**Directions for this task**. Set down the first line below and each line after it, ending with the one that holds "Unfortunately, the utility". Pictures do not belong in the copy.

########

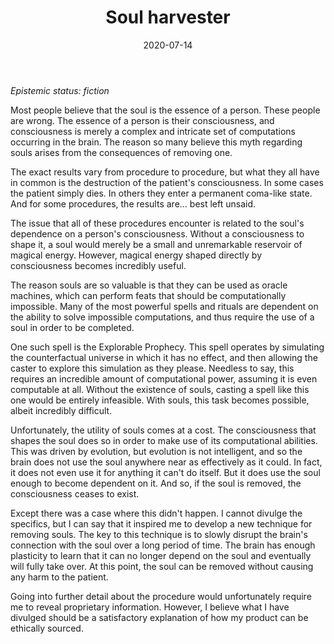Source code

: ﻿---
layout: post
title: "Soul harvester"
date: 2020-07-14
---

*Epistemic status: fiction*

Most people believe that the soul is the essence of a person. These people are wrong. The essence of a person is their consciousness, and consciousness is merely a complex and intricate set of computations occurring in the brain. The reason so many believe this myth regarding souls arises from the consequences of removing one.

The exact results vary from procedure to procedure, but what they all have in common is the destruction of the patient's consciousness. In some cases the patient simply dies. In others they enter a permanent coma-like state. And for some procedures, the results are... best left unsaid.

The issue that all of these procedures encounter is related to the soul's dependence on a person's consciousness. Without a consciousness to shape it, a soul would merely be a small and unremarkable reservoir of magical energy. However, magical energy shaped directly by consciousness becomes incredibly useful.

<!--break-->

The reason souls are so valuable is that they can be used as oracle machines, which can perform feats that should be computationally impossible. Many of the most powerful spells and rituals are dependent on the ability to solve impossible computations, and thus require the use of a soul in order to be completed.

One such spell is the Explorable Prophecy. This spell operates by simulating the counterfactual universe in which it has no effect, and then allowing the caster to explore this simulation as they please. Needless to say, this requires an incredible amount of computational power, assuming it is even computable at all. Without the existence of souls, casting a spell like this one would be entirely infeasible. With souls, this task becomes possible, albeit incredibly difficult.

Unfortunately, the utility of souls comes at a cost. The consciousness that shapes the soul does so in order to make use of its computational abilities. This was driven by evolution, but evolution is not intelligent, and so the brain does not use the soul anywhere near as effectively as it could. In fact, it does not even use it for anything it can't do itself. But it does use the soul enough to become dependent on it. And so, if the soul is removed, the consciousness ceases to exist.

Except there was a case where this didn't happen. I cannot divulge the specifics, but I can say that it inspired me to develop a new technique for removing souls. The key to this technique is to slowly disrupt the brain's connection with the soul over a long period of time. The brain has enough plasticity to learn that it can no longer depend on the soul and eventually will fully take over. At this point, the soul can be removed without causing any harm to the patient.

Going into further detail about the procedure would unfortunately require me to reveal proprietary information. However, I believe what I have divulged should be a satisfactory explanation of how my product can be ethically sourced.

########

**Problem solution**.
Source code

: ﻿---
layout: post
title: "Soul harvester"
date: 2020-07-14
---

*Epistemic status: fiction*

Most people believe that the soul is the essence of a person. These people are wrong. The essence of a person is their consciousness, and consciousness is merely a complex and intricate set of computations occurring in the brain. The reason so many believe this myth regarding souls arises from the consequences of removing one.

The exact results vary from procedure to procedure, but what they all have in common is the destruction of the patient's consciousness. In some cases the patient simply dies. In others they enter a permanent coma-like state. And for some procedures, the results are... best left unsaid.

The issue that all of these procedures encounter is related to the soul's dependence on a person's consciousness. Without a consciousness to shape it, a soul would merely be a small and unremarkable reservoir of magical energy. However, magical energy shaped directly by consciousness becomes incredibly useful.

<!--break-->

The reason souls are so valuable is that they can be used as oracle machines, which can perform feats that should be computationally impossible. Many of the most powerful spells and rituals are dependent on the ability to solve impossible computations, and thus require the use of a soul in order to be completed.

One such spell is the Explorable Prophecy. This spell operates by simulating the counterfactual universe in which it has no effect, and then allowing the caster to explore this simulation as they please. Needless to say, this requires an incredible amount of computational power, assuming it is even computable at all. Without the existence of souls, casting a spell like this one would be entirely infeasible. With souls, this task becomes possible, albeit incredibly difficult.

Unfortunately, the utility of souls comes at a cost. The consciousness that shapes the soul does so in order to make use of its computational abilities. This was driven by evolution, but evolution is not intelligent, and so the brain does not use the soul anywhere near as effectively as it could. In fact, it does not even use it for anything it can't do itself. But it does use the soul enough to become dependent on it. And so, if the soul is removed, the consciousness ceases to exist.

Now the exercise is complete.